The second perspective believes that too much information is not good since it detracts from standard metrics required for maintaining operational efficiency. Both schools of thought can make a case. During this phase, as the company focuses on the data retention strategy and requirements, it is most important to understand the minimum amount of data required for corporate decision making and the information value of all data assets above this minimum requirement.

By leveraging the prioritized information assets catalogue created during the first two phases, the team will be in a position to have a candid discussion about which data elements are must haves. They can work on the value proposition of the remaining information assets and implement as necessary based on budget and other corporate constraints.

Specifically, the business workgroup members can start by reviewing the legal documents and working with the legal department to determine any industry or company constraints (e.g., accounting information should be kept for seven years, companies with personal identifiable information disposal criteria, etc.).
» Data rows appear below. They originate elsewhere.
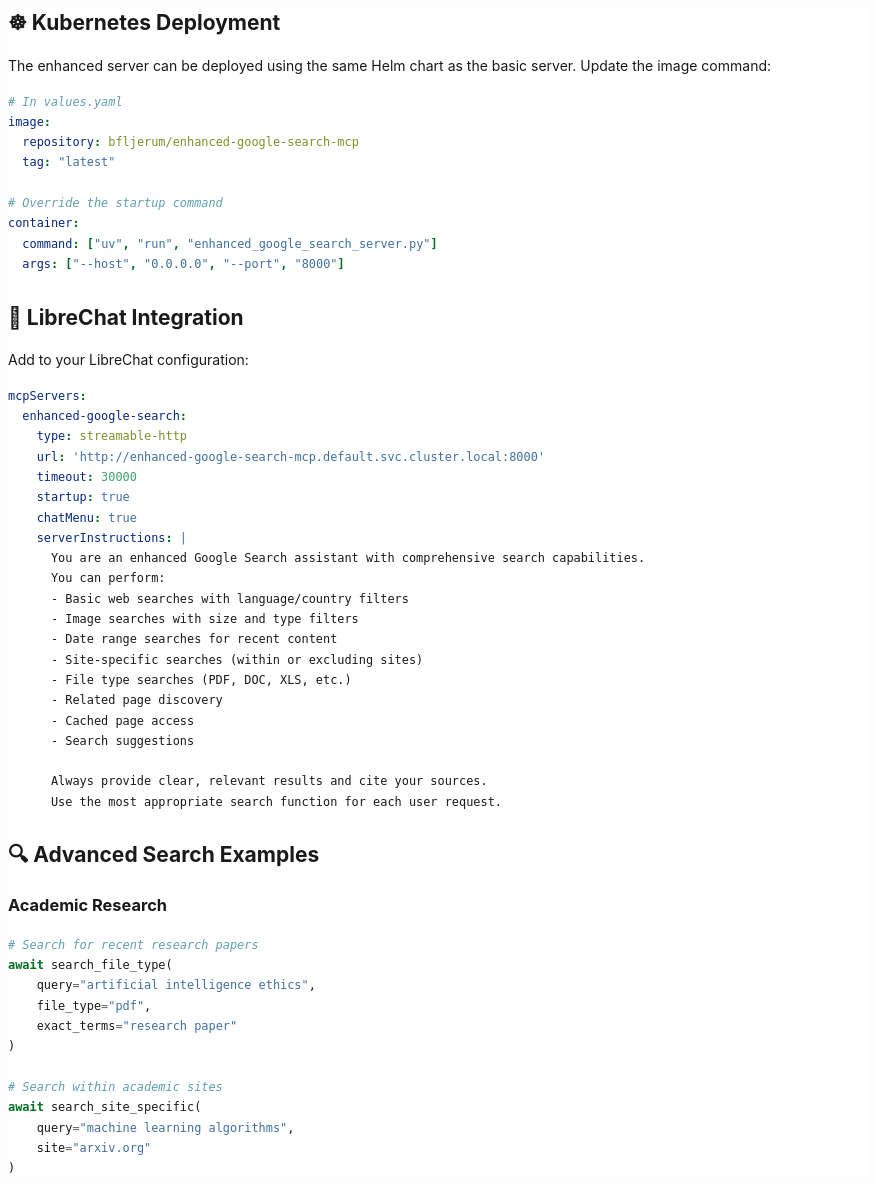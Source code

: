 ## ☸️ Kubernetes Deployment

The enhanced server can be deployed using the same Helm chart as the basic server. Update the image command:

```yaml
# In values.yaml
image:
  repository: bfljerum/enhanced-google-search-mcp
  tag: "latest"

# Override the startup command
container:
  command: ["uv", "run", "enhanced_google_search_server.py"]
  args: ["--host", "0.0.0.0", "--port", "8000"]
```

## 🔗 LibreChat Integration

Add to your LibreChat configuration:

```yaml
mcpServers:
  enhanced-google-search:
    type: streamable-http
    url: 'http://enhanced-google-search-mcp.default.svc.cluster.local:8000'
    timeout: 30000
    startup: true
    chatMenu: true
    serverInstructions: |
      You are an enhanced Google Search assistant with comprehensive search capabilities.
      You can perform:
      - Basic web searches with language/country filters
      - Image searches with size and type filters
      - Date range searches for recent content
      - Site-specific searches (within or excluding sites)
      - File type searches (PDF, DOC, XLS, etc.)
      - Related page discovery
      - Cached page access
      - Search suggestions
      
      Always provide clear, relevant results and cite your sources.
      Use the most appropriate search function for each user request.
```

## 🔍 Advanced Search Examples

### Academic Research
```python
# Search for recent research papers
await search_file_type(
    query="artificial intelligence ethics",
    file_type="pdf",
    exact_terms="research paper"
)

# Search within academic sites
await search_site_specific(
    query="machine learning algorithms",
    site="arxiv.org"
)
```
Next, these members can assess the needs of the company and determine other self-imposed retention requirements. For example, a company may choose to retain twenty years’ worth of de-identified medical data if one of the primary objectives of the company is to analyze the historical trends of medical conditions.

A marketing company, on the other hand, that captures a lot of information on potential customers may only retain the details of good prospects identified by a formula developed over the history of the organization. The retention for these valued customers may be for 10 years whereas the retention of data for less valued customers may be removed after six months.

The role of the business workgroup members is to help the organization figure out what is the right mix for the company. Most importantly, they should have a clear understanding of the priorities so that as the integrated workgroup meets, they are in a better position to negotiate based on the best interest of the company.